Pedalled by big business, the media and cultural expectations, we are all sold the same image of happiness: lean, toned and beautiful.
When we see thin celebrities, fitness models and social media influencers looking blissful and perfect, it’s hard not to equate being fit with success. This is only perpetuated by ads for fad workouts and weight-loss supplements, showcasing confident and beautiful “afters” as proof of their supposed efficacy.
But the fair facade is our fault, too. We only put our best selves on social media, carefully editing and curating our lives from perfectly-lit angles to show others how fit and happy we are. It’s hard to ignore these messages and not compare, telling ourselves that if we could just look a certain way, then perhaps we, too, would finally be confident and comfortable in our own skin.
If only it were that simple. Many people, even after putting in the time and effort to change their bodies and get into shape, are left feeling just as insecure as they were before they began hitting the gym. How is this possible?
Here are just a few reasons why you may still be feeling insecure, even after getting in shape — and what to do about it.
Being In Shape Doesn’t Mean Having It All
When we focus so much on looking a certain way, we aren’t necessarily dealing with the real issues behind our insecurities. Instagram photos of perfect fitness models hide the real truth — that no matter how hard we work out, being in great physical shape doesn’t necessarily mean your life will suddenly be perfect. Having a rock-hard body doesn’t guarantee that you’ll get more dates, or score that big promotion at work. To be sure, getting in shape takes a lot of effort, but working on your confidence and having the courage to go after other successes in life besides physical fitness is a whole different ball game.
We can change the way we look to the outside world, but we also have to change the way we look to ourselves. That’s because confidence doesn’t come from how you look on the outside; it comes from within. It’s a mental state of being, and no amount of exercise will change that.
We are all sold the same image of happiness: lean, toned and beautiful.”
‘In Shape’ Looks Different For Everyone
Being fit sometimes looks like a six-pack and an incredible bikini body — but it can also look like a size 12 who is able to run a personal best in a half marathon. “In shape” doesn’t mean the same thing for everyone, and it’s important to remember this and to keep a positive attitude. If we are constantly looking and comparing ourselves to others, we will never feel secure. The only person we can compare ourselves to is ourselves and who we were yesterday. Remembering how far you’ve come — rather than comparing yourself to others —can offer an incredible boost of self-confidence.
Many of us have an image in our head of what the “perfect” body looks like, even though we all know that perfection is unattainable. Striving (and failing) to achieve the so-called perfect body can lead to negative feelings and insecurity, as well as restrictions and obsessions that take away our enjoyment of life. Let go of being perfect, and work on being proud of your perfectly imperfect self.
Doing It For The Wrong Reasons
This one may be hard for many of us to admit, but the truth is that many of strive to “get in shape” is so that we can look a certain way. While it’s perfectly acceptable to want to look your very best, if you’re only focused on the physical, you’ll lose sight of the plethora of other benefits that come along with great fitness.
Feeling strong, having more energy, sleeping better and fighting off disease are just a few of the perks that are arguably more important than having a flat tummy or a thigh gap.
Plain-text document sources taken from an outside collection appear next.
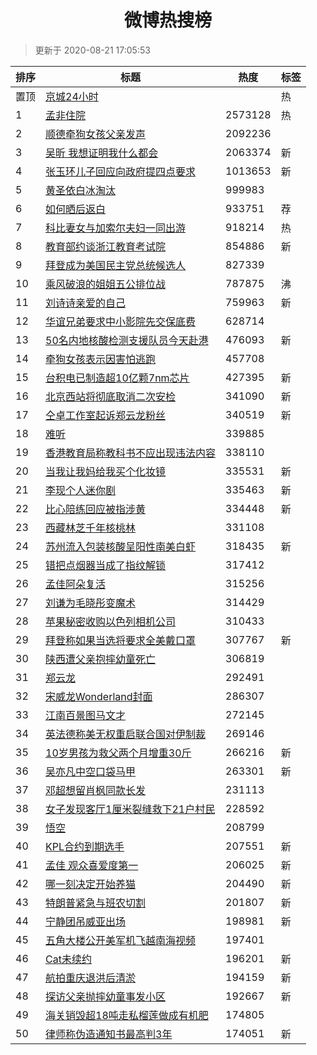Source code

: <h1 align="center">微博热搜榜</h1>

> 更新于 2020-08-21 17:05:53

| 排序 | 标题                                                                                                                                                                                                                                        | 热度    | 标签 |
| ---- | ------------------------------------------------------------------------------------------------------------------------------------------------------------------------------------------------------------------------------------------- | ------- | ---- |
| 置顶 | [京城24小时](https://s.weibo.com/weibo?q=%23%E4%BA%AC%E5%9F%8E24%E5%B0%8F%E6%97%B6%23&Refer=new_time)                                                                                                                                       |         | 热   |
| 1    | [孟非住院](https://s.weibo.com/weibo?q=%23%E5%AD%9F%E9%9D%9E%E4%BD%8F%E9%99%A2%23&Refer=top)                                                                                                                                                | 2573128 | 热   |
| 2    | [顺德牵狗女孩父亲发声](https://s.weibo.com/weibo?q=%23%E9%A1%BA%E5%BE%B7%E7%89%B5%E7%8B%97%E5%A5%B3%E5%AD%A9%E7%88%B6%E4%BA%B2%E5%8F%91%E5%A3%B0%23&Refer=top)                                                                              | 2092236 |      |
| 3    | [吴昕 我想证明我什么都会](https://s.weibo.com/weibo?q=%E5%90%B4%E6%98%95%20%E6%88%91%E6%83%B3%E8%AF%81%E6%98%8E%E6%88%91%E4%BB%80%E4%B9%88%E9%83%BD%E4%BC%9A&Refer=top)                                                                     | 2063374 | 新   |
| 4    | [张玉环儿子回应向政府提四点要求](https://s.weibo.com/weibo?q=%23%E5%BC%A0%E7%8E%89%E7%8E%AF%E5%84%BF%E5%AD%90%E5%9B%9E%E5%BA%94%E5%90%91%E6%94%BF%E5%BA%9C%E6%8F%90%E5%9B%9B%E7%82%B9%E8%A6%81%E6%B1%82%23&Refer=top)                       | 1013653 | 新   |
| 5    | [黄圣依白冰淘汰](https://s.weibo.com/weibo?q=%23%E9%BB%84%E5%9C%A3%E4%BE%9D%E7%99%BD%E5%86%B0%E6%B7%98%E6%B1%B0%23&Refer=top)                                                                                                               | 999983  |      |
| 6    | [如何晒后返白](https://s.weibo.comjavascript:void(0);)                                                                                                                                                                                      | 933751  | 荐   |
| 7    | [科比妻女与加索尔夫妇一同出游](https://s.weibo.com/weibo?q=%23%E7%A7%91%E6%AF%94%E5%A6%BB%E5%A5%B3%E4%B8%8E%E5%8A%A0%E7%B4%A2%E5%B0%94%E5%A4%AB%E5%A6%87%E4%B8%80%E5%90%8C%E5%87%BA%E6%B8%B8%23&Refer=top)                                  | 918214  | 热   |
| 8    | [教育部约谈浙江教育考试院](https://s.weibo.com/weibo?q=%23%E6%95%99%E8%82%B2%E9%83%A8%E7%BA%A6%E8%B0%88%E6%B5%99%E6%B1%9F%E6%95%99%E8%82%B2%E8%80%83%E8%AF%95%E9%99%A2%23&Refer=top)                                                        | 854886  | 新   |
| 9    | [拜登成为美国民主党总统候选人](https://s.weibo.com/weibo?q=%23%E6%8B%9C%E7%99%BB%E6%88%90%E4%B8%BA%E7%BE%8E%E5%9B%BD%E6%B0%91%E4%B8%BB%E5%85%9A%E6%80%BB%E7%BB%9F%E5%80%99%E9%80%89%E4%BA%BA%23&Refer=top)                                  | 827339  |      |
| 10   | [乘风破浪的姐姐五公排位战](https://s.weibo.com/weibo?q=%E4%B9%98%E9%A3%8E%E7%A0%B4%E6%B5%AA%E7%9A%84%E5%A7%90%E5%A7%90%E4%BA%94%E5%85%AC%E6%8E%92%E4%BD%8D%E6%88%98&Refer=top)                                                              | 787875  | 沸   |
| 11   | [刘诗诗亲爱的自己](https://s.weibo.com/weibo?q=%23%E5%88%98%E8%AF%97%E8%AF%97%E4%BA%B2%E7%88%B1%E7%9A%84%E8%87%AA%E5%B7%B1%23&Refer=top)                                                                                                    | 759963  | 新   |
| 12   | [华谊兄弟要求中小影院先交保底费](https://s.weibo.com/weibo?q=%23%E5%8D%8E%E8%B0%8A%E5%85%84%E5%BC%9F%E8%A6%81%E6%B1%82%E4%B8%AD%E5%B0%8F%E5%BD%B1%E9%99%A2%E5%85%88%E4%BA%A4%E4%BF%9D%E5%BA%95%E8%B4%B9%23&Refer=top)                       | 628714  |      |
| 13   | [50名内地核酸检测支援队员今天赴港](https://s.weibo.com/weibo?q=%2350%E5%90%8D%E5%86%85%E5%9C%B0%E6%A0%B8%E9%85%B8%E6%A3%80%E6%B5%8B%E6%94%AF%E6%8F%B4%E9%98%9F%E5%91%98%E4%BB%8A%E5%A4%A9%E8%B5%B4%E6%B8%AF%23&Refer=top)                   | 476093  | 新   |
| 14   | [牵狗女孩表示因害怕逃跑](https://s.weibo.com/weibo?q=%23%E7%89%B5%E7%8B%97%E5%A5%B3%E5%AD%A9%E8%A1%A8%E7%A4%BA%E5%9B%A0%E5%AE%B3%E6%80%95%E9%80%83%E8%B7%91%23&Refer=top)                                                                   | 457708  |      |
| 15   | [台积电已制造超10亿颗7nm芯片](https://s.weibo.com/weibo?q=%E5%8F%B0%E7%A7%AF%E7%94%B5%E5%B7%B2%E5%88%B6%E9%80%A0%E8%B6%8510%E4%BA%BF%E9%A2%977nm%E8%8A%AF%E7%89%87&Refer=top)                                                               | 427395  | 新   |
| 16   | [北京西站将彻底取消二次安检](https://s.weibo.com/weibo?q=%23%E5%8C%97%E4%BA%AC%E8%A5%BF%E7%AB%99%E5%B0%86%E5%BD%BB%E5%BA%95%E5%8F%96%E6%B6%88%E4%BA%8C%E6%AC%A1%E5%AE%89%E6%A3%80%23&Refer=top)                                             | 341090  | 新   |
| 17   | [仝卓工作室起诉郑云龙粉丝](https://s.weibo.com/weibo?q=%23%E4%BB%9D%E5%8D%93%E5%B7%A5%E4%BD%9C%E5%AE%A4%E8%B5%B7%E8%AF%89%E9%83%91%E4%BA%91%E9%BE%99%E7%B2%89%E4%B8%9D%23&Refer=top)                                                        | 340519  | 新   |
| 18   | [难听](https://s.weibo.com/weibo?q=%E9%9A%BE%E5%90%AC&Refer=top)                                                                                                                                                                            | 339885  |      |
| 19   | [香港教育局称教科书不应出现违法内容](https://s.weibo.com/weibo?q=%23%E9%A6%99%E6%B8%AF%E6%95%99%E8%82%B2%E5%B1%80%E7%A7%B0%E6%95%99%E7%A7%91%E4%B9%A6%E4%B8%8D%E5%BA%94%E5%87%BA%E7%8E%B0%E8%BF%9D%E6%B3%95%E5%86%85%E5%AE%B9%23&Refer=top) | 338110  |      |
| 20   | [当我让我妈给我买个化妆镜](https://s.weibo.com/weibo?q=%23%E5%BD%93%E6%88%91%E8%AE%A9%E6%88%91%E5%A6%88%E7%BB%99%E6%88%91%E4%B9%B0%E4%B8%AA%E5%8C%96%E5%A6%86%E9%95%9C%23&Refer=top)                                                        | 335531  | 新   |
| 21   | [李现个人迷你剧](https://s.weibo.com/weibo?q=%23%E6%9D%8E%E7%8E%B0%E4%B8%AA%E4%BA%BA%E8%BF%B7%E4%BD%A0%E5%89%A7%23&Refer=top)                                                                                                               | 335463  | 新   |
| 22   | [比心陪练回应被指涉黄](https://s.weibo.com/weibo?q=%E6%AF%94%E5%BF%83%E9%99%AA%E7%BB%83%E5%9B%9E%E5%BA%94%E8%A2%AB%E6%8C%87%E6%B6%89%E9%BB%84&Refer=top)                                                                                    | 334448  | 新   |
| 23   | [西藏林芝千年核桃林](https://s.weibo.com/weibo?q=%23%E8%A5%BF%E8%97%8F%E6%9E%97%E8%8A%9D%E5%8D%83%E5%B9%B4%E6%A0%B8%E6%A1%83%E6%9E%97%23&Refer=top)                                                                                         | 331108  |      |
| 24   | [苏州流入包装核酸呈阳性南美白虾](https://s.weibo.com/weibo?q=%23%E8%8B%8F%E5%B7%9E%E6%B5%81%E5%85%A5%E5%8C%85%E8%A3%85%E6%A0%B8%E9%85%B8%E5%91%88%E9%98%B3%E6%80%A7%E5%8D%97%E7%BE%8E%E7%99%BD%E8%99%BE%23&Refer=top)                       | 318435  | 新   |
| 25   | [错把点烟器当成了指纹解锁](https://s.weibo.com/weibo?q=%23%E9%94%99%E6%8A%8A%E7%82%B9%E7%83%9F%E5%99%A8%E5%BD%93%E6%88%90%E4%BA%86%E6%8C%87%E7%BA%B9%E8%A7%A3%E9%94%81%23&Refer=top)                                                        | 317412  |      |
| 26   | [孟佳阿朵复活](https://s.weibo.com/weibo?q=%23%E5%AD%9F%E4%BD%B3%E9%98%BF%E6%9C%B5%E5%A4%8D%E6%B4%BB%23&Refer=top)                                                                                                                          | 315256  |      |
| 27   | [刘谦为毛晓彤变魔术](https://s.weibo.com/weibo?q=%23%E5%88%98%E8%B0%A6%E4%B8%BA%E6%AF%9B%E6%99%93%E5%BD%A4%E5%8F%98%E9%AD%94%E6%9C%AF%23&Refer=top)                                                                                         | 314429  |      |
| 28   | [苹果秘密收购以色列相机公司](https://s.weibo.com/weibo?q=%E8%8B%B9%E6%9E%9C%E7%A7%98%E5%AF%86%E6%94%B6%E8%B4%AD%E4%BB%A5%E8%89%B2%E5%88%97%E7%9B%B8%E6%9C%BA%E5%85%AC%E5%8F%B8&Refer=top)                                                   | 310433  |      |
| 29   | [拜登称如果当选将要求全美戴口罩](https://s.weibo.com/weibo?q=%23%E6%8B%9C%E7%99%BB%E7%A7%B0%E5%A6%82%E6%9E%9C%E5%BD%93%E9%80%89%E5%B0%86%E8%A6%81%E6%B1%82%E5%85%A8%E7%BE%8E%E6%88%B4%E5%8F%A3%E7%BD%A9%23&Refer=top)                       | 307767  | 新   |
| 30   | [陕西遭父亲抱摔幼童死亡](https://s.weibo.com/weibo?q=%23%E9%99%95%E8%A5%BF%E9%81%AD%E7%88%B6%E4%BA%B2%E6%8A%B1%E6%91%94%E5%B9%BC%E7%AB%A5%E6%AD%BB%E4%BA%A1%23&Refer=top)                                                                   | 306819  |      |
| 31   | [郑云龙](https://s.weibo.com/weibo?q=%E9%83%91%E4%BA%91%E9%BE%99&Refer=top)                                                                                                                                                                 | 292491  |      |
| 32   | [宋威龙Wonderland封面](https://s.weibo.com/weibo?q=%23%E5%AE%8B%E5%A8%81%E9%BE%99Wonderland%E5%B0%81%E9%9D%A2%23&Refer=top)                                                                                                                 | 286307  |      |
| 33   | [江南百景图马文才](https://s.weibo.com/weibo?q=%23%E6%B1%9F%E5%8D%97%E7%99%BE%E6%99%AF%E5%9B%BE%E9%A9%AC%E6%96%87%E6%89%8D%23&Refer=top)                                                                                                    | 272145  |      |
| 34   | [英法德称美无权重启联合国对伊制裁](https://s.weibo.com/weibo?q=%23%E8%8B%B1%E6%B3%95%E5%BE%B7%E7%A7%B0%E7%BE%8E%E6%97%A0%E6%9D%83%E9%87%8D%E5%90%AF%E8%81%94%E5%90%88%E5%9B%BD%E5%AF%B9%E4%BC%8A%E5%88%B6%E8%A3%81%23&Refer=top)            | 269146  |      |
| 35   | [10岁男孩为救父两个月增重30斤](https://s.weibo.com/weibo?q=%2310%E5%B2%81%E7%94%B7%E5%AD%A9%E4%B8%BA%E6%95%91%E7%88%B6%E4%B8%A4%E4%B8%AA%E6%9C%88%E5%A2%9E%E9%87%8D30%E6%96%A4%23&Refer=top)                                                | 266216  | 新   |
| 36   | [吴亦凡中空口袋马甲](https://s.weibo.com/weibo?q=%23%E5%90%B4%E4%BA%A6%E5%87%A1%E4%B8%AD%E7%A9%BA%E5%8F%A3%E8%A2%8B%E9%A9%AC%E7%94%B2%23&Refer=top)                                                                                         | 263301  | 新   |
| 37   | [邓超想留肖枫同款长发](https://s.weibo.com/weibo?q=%23%E9%82%93%E8%B6%85%E6%83%B3%E7%95%99%E8%82%96%E6%9E%AB%E5%90%8C%E6%AC%BE%E9%95%BF%E5%8F%91%23&Refer=top)                                                                              | 231113  |      |
| 38   | [女子发现客厅1厘米裂缝救下21户村民](https://s.weibo.com/weibo?q=%23%E5%A5%B3%E5%AD%90%E5%8F%91%E7%8E%B0%E5%AE%A2%E5%8E%851%E5%8E%98%E7%B1%B3%E8%A3%82%E7%BC%9D%E6%95%91%E4%B8%8B21%E6%88%B7%E6%9D%91%E6%B0%91%23&Refer=top)                 | 228592  |      |
| 39   | [悟空](https://s.weibo.com/weibo?q=%E6%82%9F%E7%A9%BA&Refer=top)                                                                                                                                                                            | 208799  |      |
| 40   | [KPL合约到期选手](https://s.weibo.com/weibo?q=KPL%E5%90%88%E7%BA%A6%E5%88%B0%E6%9C%9F%E9%80%89%E6%89%8B&Refer=top)                                                                                                                          | 207551  | 新   |
| 41   | [孟佳 观众喜爱度第一](https://s.weibo.com/weibo?q=%E5%AD%9F%E4%BD%B3%20%E8%A7%82%E4%BC%97%E5%96%9C%E7%88%B1%E5%BA%A6%E7%AC%AC%E4%B8%80&Refer=top)                                                                                           | 206025  | 新   |
| 42   | [哪一刻决定开始养猫](https://s.weibo.com/weibo?q=%E5%93%AA%E4%B8%80%E5%88%BB%E5%86%B3%E5%AE%9A%E5%BC%80%E5%A7%8B%E5%85%BB%E7%8C%AB&Refer=top)                                                                                               | 204490  | 新   |
| 43   | [特朗普紧急与班农切割](https://s.weibo.com/weibo?q=%23%E7%89%B9%E6%9C%97%E6%99%AE%E7%B4%A7%E6%80%A5%E4%B8%8E%E7%8F%AD%E5%86%9C%E5%88%87%E5%89%B2%23&Refer=top)                                                                              | 201807  | 新   |
| 44   | [宁静团吊威亚出场](https://s.weibo.com/weibo?q=%E5%AE%81%E9%9D%99%E5%9B%A2%E5%90%8A%E5%A8%81%E4%BA%9A%E5%87%BA%E5%9C%BA&Refer=top)                                                                                                          | 198981  | 新   |
| 45   | [五角大楼公开美军机飞越南海视频](https://s.weibo.com/weibo?q=%E4%BA%94%E8%A7%92%E5%A4%A7%E6%A5%BC%E5%85%AC%E5%BC%80%E7%BE%8E%E5%86%9B%E6%9C%BA%E9%A3%9E%E8%B6%8A%E5%8D%97%E6%B5%B7%E8%A7%86%E9%A2%91&Refer=top)                             | 197401  |      |
| 46   | [Cat未续约](https://s.weibo.com/weibo?q=Cat%E6%9C%AA%E7%BB%AD%E7%BA%A6&Refer=top)                                                                                                                                                           | 196201  | 新   |
| 47   | [航拍重庆退洪后清淤](https://s.weibo.com/weibo?q=%23%E8%88%AA%E6%8B%8D%E9%87%8D%E5%BA%86%E9%80%80%E6%B4%AA%E5%90%8E%E6%B8%85%E6%B7%A4%23&Refer=top)                                                                                         | 194159  | 新   |
| 48   | [探访父亲抛摔幼童事发小区](https://s.weibo.com/weibo?q=%23%E6%8E%A2%E8%AE%BF%E7%88%B6%E4%BA%B2%E6%8A%9B%E6%91%94%E5%B9%BC%E7%AB%A5%E4%BA%8B%E5%8F%91%E5%B0%8F%E5%8C%BA%23&Refer=top)                                                        | 192667  | 新   |
| 49   | [海关销毁超18吨走私榴莲做成有机肥](https://s.weibo.com/weibo?q=%23%E6%B5%B7%E5%85%B3%E9%94%80%E6%AF%81%E8%B6%8518%E5%90%A8%E8%B5%B0%E7%A7%81%E6%A6%B4%E8%8E%B2%E5%81%9A%E6%88%90%E6%9C%89%E6%9C%BA%E8%82%A5%23&Refer=top)                   | 174805  |      |
| 50   | [律师称伪造通知书最高判3年](https://s.weibo.com/weibo?q=%E5%BE%8B%E5%B8%88%E7%A7%B0%E4%BC%AA%E9%80%A0%E9%80%9A%E7%9F%A5%E4%B9%A6%E6%9C%80%E9%AB%98%E5%88%A43%E5%B9%B4&Refer=top)                                                            | 174051  | 新   |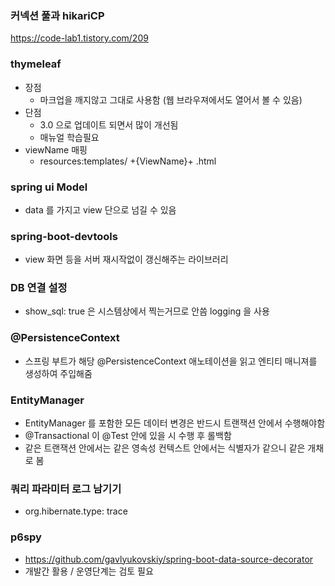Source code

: ### 커넥션 풀과 hikariCP
https://code-lab1.tistory.com/209

### thymeleaf
- 장점
  - 마크업을 깨지않고 그대로 사용함 (웹 브라우져에서도 열어서 볼 수 있음)
- 단점
  - 3.0 으로 업데이트 되면서 많이 개선됨
  - 매뉴얼 학습필요
- viewName 매핑
  - resources:templates/ +{ViewName}+ .html

### spring ui Model
- data 를 가지고 view 단으로 넘길 수 있음

### spring-boot-devtools
- view 화면 등을 서버 재시작없이 갱신해주는 라이브러리

### DB 연결 설정
- show_sql: true 은 시스템상에서 찍는거므로 안씀 logging 을 사용

### @PersistenceContext
- 스프링 부트가 해당 @PersistenceContext 애노테이션을 읽고 엔티티 매니져를 생성하여 주입해줌

### EntityManager
- EntityManager 를 포함한 모든 데이터 변경은 반드시 트랜잭션 안에서 수행해야함
- @Transactional 이 @Test 안에 있을 시 수행 후 롤백함
- 같은 트랜잭션 안에서는 같은 영속성 컨텍스트 안에서는 식별자가 같으니 같은 개채로 봄

### 쿼리 파라미터 로그 남기기
- org.hibernate.type: trace

### p6spy
- https://github.com/gavlyukovskiy/spring-boot-data-source-decorator
- 개발간 활용 / 운영단계는 검토 필요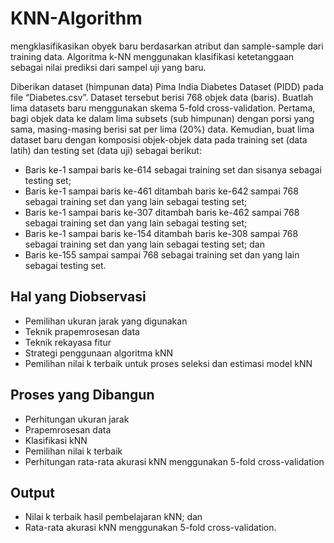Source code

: # KNN-Algorithm

mengklasifikasikan obyek baru berdasarkan atribut dan sample-sample dari training data. Algoritma k-NN menggunakan klasifikasi ketetanggaan sebagai nilai prediksi dari sampel uji yang baru.

Diberikan dataset (himpunan data) Pima India Diabetes Dataset (PIDD) pada file “Diabetes.csv”. Dataset tersebut berisi 768 objek data (baris). Buatlah lima datasets baru menggunakan skema 5-fold cross-validation. Pertama, bagi objek data ke dalam lima subsets (sub himpunan) dengan porsi yang sama, masing-masing berisi sat per lima (20%) data. Kemudian, buat lima dataset baru dengan komposisi objek-objek data pada training set (data latih) dan testing set (data uji) sebagai berikut:
* Baris ke-1 sampai baris ke-614 sebagai training set dan sisanya sebagai testing set;
* Baris ke-1 sampai baris ke-461 ditambah baris ke-642 sampai 768 sebagai training set dan yang lain sebagai testing set;
* Baris ke-1 sampai baris ke-307 ditambah baris ke-462 sampai 768 sebagai training set dan yang lain sebagai testing set;
* Baris ke-1 sampai baris ke-154 ditambah baris ke-308 sampai 768 sebagai training set dan yang lain sebagai testing set; dan
* Baris ke-155 sampai sampai 768 sebagai training set dan yang lain sebagai testing set.

## Hal yang Diobservasi
* Pemilihan ukuran jarak yang digunakan
* Teknik prapemrosesan data
* Teknik rekayasa fitur
* Strategi penggunaan algoritma kNN
* Pemilihan nilai k terbaik untuk proses seleksi dan estimasi model kNN

## Proses yang Dibangun
* Perhitungan ukuran jarak
* Prapemrosesan data
* Klasifikasi kNN
* Pemilihan nilai k terbaik
* Perhitungan rata-rata akurasi kNN menggunakan 5-fold cross-validation

## Output
* Nilai k terbaik hasil pembelajaran kNN; dan
* Rata-rata akurasi kNN menggunakan 5-fold cross-validation.
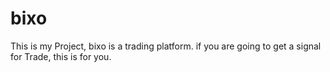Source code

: # bixo
This is my Project, bixo is a trading platform.
if you are going to get a signal for Trade, this is for you.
When we focus on all the other reasons to get in shape, and not just to look great, we start to feel great about ourselves — and thus feel confident and secure.
It takes time, effort and self-love to get in shape, but this is only a small part of the confidence equation. Lace up those shoes, put on your workout gear and move your body with the goal of being the best version of yourself — inside and out. Pretty soon, you’ll learn to not just love the body you worked so hard for, but to appreciate, acknowledge and admire the person who worked so hard to get there.